Delivery of drugs with controlled temporal profiles is essential for wound treatment and regenerative medicine applications. For example, bacterial infection is a key challenge in the treatment of chronic and deep wounds. Current treatment strategies are based on systemic administration of high doses of antibiotics, which result in side effects and drug resistance. On-demand delivery of drugs with controlled temporal profile is highly desirable. Here, we have developed thermally controllable, antibiotic-releasing nanofibrous sheets. Poly(glycerol sebacate)- poly(caprolactone) (PGS-PCL) blends were electrospun to form elastic polymeric sheets with fiber diameters ranging from 350 to 1100 nm and substrates with a tensile modulus of approximately 4-8 MPa. A bioresorbable metallic heater was patterned directly on the nanofibrous substrate for applying thermal stimulation to release antibiotics on-demand. In vitro studies confirmed the platform's biocompatibility and biodegradability. The released antibiotics were potent against tested bacterial strains. These results may pave the path toward developing electronically controllable wound dressings that can deliver drugs with desired temporal patterns.

Figure 1

The principle of operation of the drug delivery system and a typical fabricated bandage with integrated heater and electronics. Thermo-responsive drug nanocarriers were embedded within nanofibers of the engineered mesh and released their payload upon temperature increase induced by the integrated flexible heater.

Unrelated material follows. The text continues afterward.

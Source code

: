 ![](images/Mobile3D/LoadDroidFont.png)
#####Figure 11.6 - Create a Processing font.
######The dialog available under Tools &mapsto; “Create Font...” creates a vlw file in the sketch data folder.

A typical fabricated bandage with the miniaturized control electronics is shown on the right.

Figure 2

Fabrication of the elastic biodegradable nanofibrous drug delivery platform. (a) Schematic of the fabrication of the substrate by electrospinning (b,c) Representative SEM images of a typical nanofibrous substrate containing drug nanocarriers. (d) Size distribution of the generated particles in wet conditions measured by DLS. (e) TEM image of PEGylated chitosan nanoparticles which represented the spherical shape of nanoparticles and particles size. (f) Effects of nanocarriers on the Young’s modulus of the nanofibrous substrate containing 10% (w/w) of nanocarriers.

Figure 3

Characterization of the nanofibrous substrate containing nanocarriers and the engineered heater. (a,b) Representative images of a nanofibrous substrate with a biodegradable Zn heater deposited by RF sputtering. (c) Characterization of the zinc microheater, the resulting temperature as a function of applied voltage. (d) Degradation of zinc patterns over 24 days in aqueous solutions containing NaOH (2.5 mM). (e) Micrograph showing the hydrolysis of zinc patterns over 24 days. (f) Degradation of magnesium patterns over 4 h in aqueous solutions containing 2.5 mM NaOH. (g) A representative SEM image of a nanofibrous substrate heated to 38 °C for 1 h confirming the stability of the membranes at that temperature. (h) A representative SEM image of nanofibrous substrate heated to 50 °C for 1 h, showing melted, decomposed and deformed state.

Figure 4

Characterization of the release profile and biocompatibility of the engineered platform. (a) Effect of temperature on the intensity of the methylene blue release from the nanofibrous platform. (b) The spectrum of release rate of cefazolin from the nanofibrous drug delivery system at different temperatures. (c) Effect of temperature on the interfacial release rate of ceftriaxone from the nanofibrous drug delivery system. (d) Cyclic thermal stimulation at different temperatures for on-demand release of cefazolin. (e) Assessment of the effectiveness of the released drug against bacterial culture; occurrence of a clear inhibition zone around the mesh containing cefazolin at 38 °C (i) in comparison to the mesh without cefazolin (ii) and the mesh containing cefazolin without heater after 12 h (iii). (f,g) Effect of the released antibiotics on the number of CFUs in a bacteria solution after 24 h of culture; ceftriaxone against E. coli and cefazoline against S. areus. (h) Metabolic activity of human keratinocytes cultured in contact with the nanofibrous substrate with and without nanoparticles and the flexible heater (***p < 0.001). (i) Immunostaining against F-actin and cell nuclei (DAPI) confirming the normal morphology of the cells cultured in contact with the nanofibrous substrate.